NYC critics, then and now

In a brief interview published yesterday, the Australian Ballet’s artistic director, David McAllister said the company had been warned to expect tough reviews in New York this month.

“It was an amazing trip and the dancers loved every minute of it”, he said. “It’s a shame we got very plain critics”, he told The Herald Sun in Melbourne. (I’m not sure if ‘plain’ was a misquoted word by the reporter or not).

“What was incredible was the audience response. We had people coming up and saying, ‘this is not the usual response from New York. It’s amazing. Be really proud’.”

I’ve been trawling through archives to check on the company’s previous tours to the United States.

Among them, I discovered a piece of nostalgia that reveals how much times have changed in 13 years – a list of dance writers and editors invited to a performance on 12 October, 1999, at City Centre. This was the opening night of the New York season.

Top of the list was Anna Kisselgoff of The New York Times, followed by Clive Barnes of The New York Post, and Robert Greskovic of the Wall Street Journal. Next came Annette Grant, also at The New York Times, and Richard Philp from Dance Magazine.

Following on: Joan Acocella, New Yorker/Observer, Gia Koulas, Time Out New York, Sylviane Gold, Newsday, Deborah Jowitt and Elizabeth Zimmer, both Village Voice, Francis Mason, WQXR, Markland Taylor, Variety, Robert Johnson, Star Ledger (he’s still there), Michael Fresola, Staten Island Advance, Susan Reiter and Jennifer Krauss, both Newsday, Gwin Chin, The New York Times, Doris Hering, Dance Magazine, myself, Judith Kinberg, WNET, William Harris, freelancer, Nora Burns, Paper/Gay Cable Network, the photographer, Martha Swope and Paul Ben-Itzak from Dance Insider.

Dance Insider appears to be the only online magazine and is still edited by Ben-Itzak.

Taking into account that not all of the 20-plus names on the list were critics, it’s still a more sizable media contingent than now.

From the Australian Ballet tour of this month, I’ve counted so far only eight reviews – from The New York Times, The New York Post, The Star Ledger, the UK’s Financial Times, The Observer, The Huffington Post, a UK website, DanceTabs and a US website, Haglund’s Heel (the last one a half review as “Haglund would report on AB’s re-telling of Swan Lake except for the fact that he left at the first intermission on Sunday”.)

Apart from the few lines in the Herald Sun and a short piece in The Australian Financial Review, the Australian press has so far not reported the response. And now it’s history.

But one thing is still puzzling – the contrast between the reaction now and that of the two previous US tours, in 1999 and 1994. It can’t all be put down to new critics and a very different repertoire as in both years, Stanton Welch’s Divergence was performed and in 1999, a Bangarra Dance Company/Australian Ballet collaboration choreographed by Stephen Page was performed. Then it was Rites and this time, Warumuk.

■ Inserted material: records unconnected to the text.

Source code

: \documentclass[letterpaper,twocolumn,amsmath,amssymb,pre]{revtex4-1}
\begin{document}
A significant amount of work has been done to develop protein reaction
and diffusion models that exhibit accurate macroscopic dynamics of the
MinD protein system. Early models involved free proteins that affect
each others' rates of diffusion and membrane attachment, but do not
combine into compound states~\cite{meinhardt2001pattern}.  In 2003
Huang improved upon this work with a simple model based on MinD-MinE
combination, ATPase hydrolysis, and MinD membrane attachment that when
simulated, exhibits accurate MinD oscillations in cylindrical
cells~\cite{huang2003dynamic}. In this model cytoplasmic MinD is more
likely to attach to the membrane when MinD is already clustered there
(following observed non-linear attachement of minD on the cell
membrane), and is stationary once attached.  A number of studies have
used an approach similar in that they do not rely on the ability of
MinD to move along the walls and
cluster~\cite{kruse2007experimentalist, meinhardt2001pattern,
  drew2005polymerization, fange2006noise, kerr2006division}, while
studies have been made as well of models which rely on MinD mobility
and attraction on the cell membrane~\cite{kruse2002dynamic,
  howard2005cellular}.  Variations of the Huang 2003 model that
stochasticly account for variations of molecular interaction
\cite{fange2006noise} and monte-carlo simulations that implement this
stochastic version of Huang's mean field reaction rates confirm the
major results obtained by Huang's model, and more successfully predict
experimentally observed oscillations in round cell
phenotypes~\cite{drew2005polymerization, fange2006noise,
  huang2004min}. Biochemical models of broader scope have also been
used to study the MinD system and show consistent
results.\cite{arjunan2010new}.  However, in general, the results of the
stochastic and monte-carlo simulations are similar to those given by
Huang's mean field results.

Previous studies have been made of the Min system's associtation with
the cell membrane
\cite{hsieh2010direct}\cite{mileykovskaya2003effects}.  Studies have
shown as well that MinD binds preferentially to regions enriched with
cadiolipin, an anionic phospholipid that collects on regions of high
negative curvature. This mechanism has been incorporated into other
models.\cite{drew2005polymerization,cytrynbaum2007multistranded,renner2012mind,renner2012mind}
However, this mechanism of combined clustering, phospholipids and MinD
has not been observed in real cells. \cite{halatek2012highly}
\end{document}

In 1999, Anna Kisselgoff began her review in The New York Times: “Virtually a company reborn, the Australian Ballet under Ross Stretton’s leadership has come back to New York with terrific dancing, creativity and a new ensemble spirit. The troupe from Melbourne has also returned with works by Stanton Welch and Stephen Baynes, two young choreographers developed from the ranks by Maina Gielgud, the previous artistic director…

“Mr Welch’s Divergence’ proved a witty showcase on Tuesday at City Center…

“The program included a repeat of Stephen Page’s Rites, whose ritual aspect came out even more strongly than in Tuesday’s performance: a man was smeared with red (initiation or sacrifice?), and couples coupled. The allusion to Aboriginal rituals in the modern dance choreography gave a sense of authenticity”.

In 1994, Alan Kriegsman of The Washington Post put the company in “the front ranks of the global ballet scene”.

That same year, Clive Barnes said that “the company is in very good shape, the ensemble is exceptionally good. The company as a whole is obviously very well-trained in the classical discipline, and their work is aligned to the obvious great traditions of dance”.

In an interview, Barnes said of Welch’s Divergence, “choreographically, it was very interesting indeed. I suppose you could say there were too many ideas in it. But it’s better to have too many ideas than too few these days, don’t you think?”